Your instructions ▸ A verbatim copy of the listing is what is needed, minus any pictures.
**** Available data
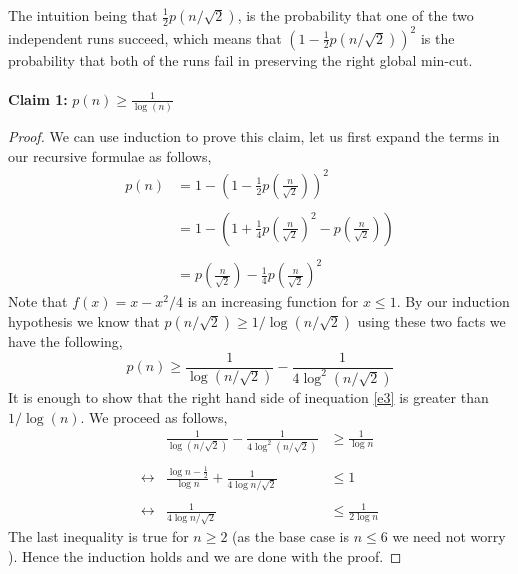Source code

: \documentclass{article}
\numberwithin{equation}{section}
\newcommand{\roundBrace}[1]{\left(#1\right)}
\begin{document}
\noindent The intuition being that $\frac{1}{2}p(n/\sqrt{2})$, is the probability that one of the two independent runs succeed, which means that $\roundBrace{1 - \frac{1}{2}p(n/\sqrt{2})}^2$ is the probability that both of the runs fail in preserving the right global min-cut. \\\\
\textbf{Claim 1:} $p(n) \ge \frac{1}{\log(n)}$
\begin{proof}
    We can use induction to prove this claim, let us first expand the terms in our recursive formulae as follows, 
    \begin{equation}
        \begin{split}
            p(n) &= 1 - \roundBrace{1 - \frac{1}{2}p\roundBrace{\frac{n}{\sqrt{2}}}}^2\\\\
            &= 1 - \roundBrace{1+\frac{1}{4}p\roundBrace{\frac{n}{\sqrt{2}}}^2 - p\roundBrace{\frac{n}{\sqrt{2}}}}\\\\
            &= p\roundBrace{\frac{n}{\sqrt{2}}} - \frac{1}{4}p \roundBrace{\frac{n}{\sqrt{2}}}^2
        \end{split}
    \end{equation}
Note that $f(x) = x - x^2/4$  is an increasing function for $x \le 1$. By our induction hypothesis we know that $p(n/\sqrt{2}) \ge  1/\log{(n/\sqrt{2})}$ using these two facts we have the following, 
\begin{equation}
\label{e3}
    p(n) \ge \frac{1}{\log(n/\sqrt{2})} - \frac{1}{4\log^2(n/\sqrt{2})}
\end{equation}
It is enough to show that the right hand side of inequation \ref{e3} is greater than $1/\log(n)$. We proceed as follows, 
\begin{equation}
\begin{array}{ccc}
     &\frac{1}{\log(n/\sqrt{2})} - \frac{1}{4\log^2(n/\sqrt{2})} &\ge \frac{1}{\log{n}}  \\\\
     \leftrightarrow& \frac{\log{n} - \frac{1}{2}}{\log{n}} + \frac{1}{4 \log{n/\sqrt{2}}} &\le 1\\\\
\leftrightarrow& \frac{1}{4 \log{n/\sqrt{2}}}& \le \frac{1}{2\log{n}}
\end{array}
\end{equation}
The last inequality is true for $n\ge 2$ (as the base case is $n\le 6$ we need not worry ). Hence the induction holds and we are done with the proof. 

    
\end{proof}
\end{document}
********
Written solution ▸
Source code

: \documentclass{article}
\numberwithin{equation}{section}
\newcommand{\roundBrace}[1]{\left(#1\right)}
\begin{document}
\noindent The intuition being that $\frac{1}{2}p(n/\sqrt{2})$, is the probability that one of the two independent runs succeed, which means that $\roundBrace{1 - \frac{1}{2}p(n/\sqrt{2})}^2$ is the probability that both of the runs fail in preserving the right global min-cut. \\\\
\textbf{Claim 1:} $p(n) \ge \frac{1}{\log(n)}$
\begin{proof}
    We can use induction to prove this claim, let us first expand the terms in our recursive formulae as follows, 
    \begin{equation}
        \begin{split}
            p(n) &= 1 - \roundBrace{1 - \frac{1}{2}p\roundBrace{\frac{n}{\sqrt{2}}}}^2\\\\
            &= 1 - \roundBrace{1+\frac{1}{4}p\roundBrace{\frac{n}{\sqrt{2}}}^2 - p\roundBrace{\frac{n}{\sqrt{2}}}}\\\\
            &= p\roundBrace{\frac{n}{\sqrt{2}}} - \frac{1}{4}p \roundBrace{\frac{n}{\sqrt{2}}}^2
        \end{split}
    \end{equation}
Note that $f(x) = x - x^2/4$  is an increasing function for $x \le 1$. By our induction hypothesis we know that $p(n/\sqrt{2}) \ge  1/\log{(n/\sqrt{2})}$ using these two facts we have the following, 
\begin{equation}
\label{e3}
    p(n) \ge \frac{1}{\log(n/\sqrt{2})} - \frac{1}{4\log^2(n/\sqrt{2})}
\end{equation}
It is enough to show that the right hand side of inequation \ref{e3} is greater than $1/\log(n)$. We proceed as follows, 
\begin{equation}
\begin{array}{ccc}
     &\frac{1}{\log(n/\sqrt{2})} - \frac{1}{4\log^2(n/\sqrt{2})} &\ge \frac{1}{\log{n}}  \\\\
     \leftrightarrow& \frac{\log{n} - \frac{1}{2}}{\log{n}} + \frac{1}{4 \log{n/\sqrt{2}}} &\le 1\\\\
\leftrightarrow& \frac{1}{4 \log{n/\sqrt{2}}}& \le \frac{1}{2\log{n}}
\end{array}
\end{equation}
The last inequality is true for $n\ge 2$ (as the base case is $n\le 6$ we need not worry ). Hence the induction holds and we are done with the proof. 

    
\end{proof}
\end{document}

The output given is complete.